- [PROBLEM STATEMENT] Write out each line of the entries exactly, starting at the first and finishing with the line that contains "## Contributing".
------------
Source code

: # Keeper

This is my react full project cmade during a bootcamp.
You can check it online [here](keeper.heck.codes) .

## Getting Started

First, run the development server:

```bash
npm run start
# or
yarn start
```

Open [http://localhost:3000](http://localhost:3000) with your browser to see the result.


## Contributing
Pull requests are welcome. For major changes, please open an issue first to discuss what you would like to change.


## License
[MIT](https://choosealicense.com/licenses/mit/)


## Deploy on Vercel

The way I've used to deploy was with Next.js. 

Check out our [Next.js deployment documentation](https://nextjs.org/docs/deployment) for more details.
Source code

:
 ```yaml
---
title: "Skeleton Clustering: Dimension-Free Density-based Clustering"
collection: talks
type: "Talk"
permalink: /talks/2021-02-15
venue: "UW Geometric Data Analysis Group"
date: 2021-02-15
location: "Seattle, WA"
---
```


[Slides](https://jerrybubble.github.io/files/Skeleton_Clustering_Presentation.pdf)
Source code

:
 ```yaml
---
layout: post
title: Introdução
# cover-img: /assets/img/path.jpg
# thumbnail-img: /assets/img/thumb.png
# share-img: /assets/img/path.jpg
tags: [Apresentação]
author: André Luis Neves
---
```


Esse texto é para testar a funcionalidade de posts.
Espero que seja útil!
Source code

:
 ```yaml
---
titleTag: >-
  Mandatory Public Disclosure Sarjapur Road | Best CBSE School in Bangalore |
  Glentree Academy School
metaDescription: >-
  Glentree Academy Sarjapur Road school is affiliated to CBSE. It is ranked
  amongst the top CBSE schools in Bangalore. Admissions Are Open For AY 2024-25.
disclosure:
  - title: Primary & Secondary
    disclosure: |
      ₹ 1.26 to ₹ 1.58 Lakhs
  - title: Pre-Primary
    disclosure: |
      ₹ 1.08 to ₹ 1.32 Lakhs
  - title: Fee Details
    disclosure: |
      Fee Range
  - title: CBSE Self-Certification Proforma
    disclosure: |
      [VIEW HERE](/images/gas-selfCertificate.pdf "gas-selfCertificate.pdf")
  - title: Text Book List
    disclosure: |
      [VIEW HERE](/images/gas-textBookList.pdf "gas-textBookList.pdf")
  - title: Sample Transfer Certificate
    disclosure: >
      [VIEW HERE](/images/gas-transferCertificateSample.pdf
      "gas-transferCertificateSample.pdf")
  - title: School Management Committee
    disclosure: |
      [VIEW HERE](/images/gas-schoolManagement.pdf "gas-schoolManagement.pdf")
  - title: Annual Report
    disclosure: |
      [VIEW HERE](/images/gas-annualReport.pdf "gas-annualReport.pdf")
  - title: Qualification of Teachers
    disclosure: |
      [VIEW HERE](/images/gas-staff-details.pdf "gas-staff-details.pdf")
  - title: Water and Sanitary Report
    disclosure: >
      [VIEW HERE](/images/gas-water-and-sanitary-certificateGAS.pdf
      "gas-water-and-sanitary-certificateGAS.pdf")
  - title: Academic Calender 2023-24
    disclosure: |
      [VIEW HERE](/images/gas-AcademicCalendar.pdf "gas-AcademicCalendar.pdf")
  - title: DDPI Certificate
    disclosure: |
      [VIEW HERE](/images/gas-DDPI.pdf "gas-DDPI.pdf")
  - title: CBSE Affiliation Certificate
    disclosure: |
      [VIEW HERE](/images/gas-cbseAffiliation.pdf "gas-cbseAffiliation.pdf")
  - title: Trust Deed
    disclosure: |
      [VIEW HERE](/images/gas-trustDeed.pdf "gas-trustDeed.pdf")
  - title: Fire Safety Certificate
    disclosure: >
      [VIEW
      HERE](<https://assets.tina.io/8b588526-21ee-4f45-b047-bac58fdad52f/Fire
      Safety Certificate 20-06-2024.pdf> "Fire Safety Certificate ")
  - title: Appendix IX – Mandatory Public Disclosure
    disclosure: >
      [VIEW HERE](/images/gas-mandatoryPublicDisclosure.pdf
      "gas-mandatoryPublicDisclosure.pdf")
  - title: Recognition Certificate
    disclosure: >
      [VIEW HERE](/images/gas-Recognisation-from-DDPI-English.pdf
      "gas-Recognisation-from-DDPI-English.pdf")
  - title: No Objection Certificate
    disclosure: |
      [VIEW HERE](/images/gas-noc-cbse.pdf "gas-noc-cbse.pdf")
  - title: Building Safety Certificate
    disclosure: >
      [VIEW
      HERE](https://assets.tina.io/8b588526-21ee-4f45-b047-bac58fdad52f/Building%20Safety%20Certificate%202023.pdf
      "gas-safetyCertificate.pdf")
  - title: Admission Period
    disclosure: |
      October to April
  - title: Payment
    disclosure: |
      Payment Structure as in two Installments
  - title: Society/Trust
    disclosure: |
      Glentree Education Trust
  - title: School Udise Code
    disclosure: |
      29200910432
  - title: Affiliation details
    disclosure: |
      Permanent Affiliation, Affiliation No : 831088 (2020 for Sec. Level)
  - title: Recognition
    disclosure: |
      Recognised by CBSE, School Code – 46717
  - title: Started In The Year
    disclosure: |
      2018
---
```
------------
- [YOUR RESPONSE]
Source code

: # Keeper

This is my react full project cmade during a bootcamp.
You can check it online [here](keeper.heck.codes) .

## Getting Started

First, run the development server:

```bash
npm run start
# or
yarn start
```

Open [http://localhost:3000](http://localhost:3000) with your browser to see the result.


## Contributing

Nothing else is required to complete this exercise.